* [ABOUT THIS TASK]: Would you write out the entries again, exactly as they are, but without images?
'''
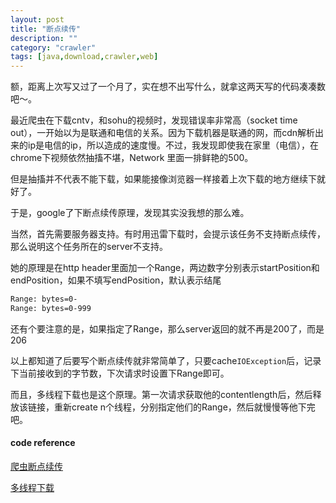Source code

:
 ```yaml
---
layout: post
title: "断点续传"
description: ""
category: "crawler"
tags: [java,download,crawler,web]
---
```


额，距离上次写又过了一个月了，实在想不出写什么，就拿这两天写的代码凑凑数吧～。

最近爬虫在下载cntv，和sohu的视频时，发现错误率非常高（socket time out），一开始以为是联通和电信的关系。因为下载机器是联通的网，而cdn解析出来的ip是电信的ip，所以造成的速度慢。不过，我发现即使我在家里（电信），在chrome下视频依然抽搐不堪，Network 里面一排鲜艳的500。

但是抽搐并不代表不能下载，如果能接像浏览器一样接着上次下载的地方继续下就好了。

于是，google了下断点续传原理，发现其实没我想的那么难。

当然，首先需要服务器支持。有时用迅雷下载时，会提示该任务不支持断点续传，那么说明这个任务所在的server不支持。

她的原理是在http header里面加一个Range，两边数字分别表示startPosition和endPosition，如果不填写endPosition，默认表示结尾

```html
Range: bytes=0-
Range: bytes=0-999
```

还有个要注意的是，如果指定了Range，那么server返回的就不再是200了，而是206

以上都知道了后要写个断点续传就非常简单了，只要cache`IOException`后，记录下当前接收到的字节数，下次请求时设置下Range即可。

而且，多线程下载也是这个原理。第一次请求获取他的contentlength后，然后释放该链接，重新create n个线程，分别指定他们的Range，然后就慢慢等他下完吧。


#### code reference
[爬虫断点续传](https://github.com/caorong/crawler-analyzer/blob/master/src/main/java/com/ximalaya/crawler/analysis/utils/AbstractFetcher.java#L243)

[多线程下载](https://github.com/daimajia/java-multithread-downloader)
'''
* [RESPONSE BELOW]:
Source code

:
 ```yaml
---
layout: post
title: "断点续传"
description: ""
category: "crawler"
tags: [java,download,crawler,web]
---
```


额，距离上次写又过了一个月了，实在想不出写什么，就拿这两天写的代码凑凑数吧～。

最近爬虫在下载cntv，和sohu的视频时，发现错误率非常高（socket time out），一开始以为是联通和电信的关系。因为下载机器是联通的网，而cdn解析出来的ip是电信的ip，所以造成的速度慢。不过，我发现即使我在家里（电信），在chrome下视频依然抽搐不堪，Network 里面一排鲜艳的500。

但是抽搐并不代表不能下载，如果能接像浏览器一样接着上次下载的地方继续下就好了。

于是，google了下断点续传原理，发现其实没我想的那么难。

当然，首先需要服务器支持。有时用迅雷下载时，会提示该任务不支持断点续传，那么说明这个任务所在的server不支持。

她的原理是在http header里面加一个Range，两边数字分别表示startPosition和endPosition，如果不填写endPosition，默认表示结尾

```html
Range: bytes=0-
Range: bytes=0-999
```

还有个要注意的是，如果指定了Range，那么server返回的就不再是200了，而是206

以上都知道了后要写个断点续传就非常简单了，只要cache`IOException`后，记录下当前接收到的字节数，下次请求时设置下Range即可。

而且，多线程下载也是这个原理。第一次请求获取他的contentlength后，然后释放该链接，重新create n个线程，分别指定他们的Range，然后就慢慢等他下完吧。


#### code reference
[爬虫断点续传](https://github.com/caorong/crawler-analyzer/blob/master/src/main/java/com/ximalaya/crawler/analysis/utils/AbstractFetcher.java#L243)

[多线程下载](https://github.com/daimajia/java-multithread-downloader)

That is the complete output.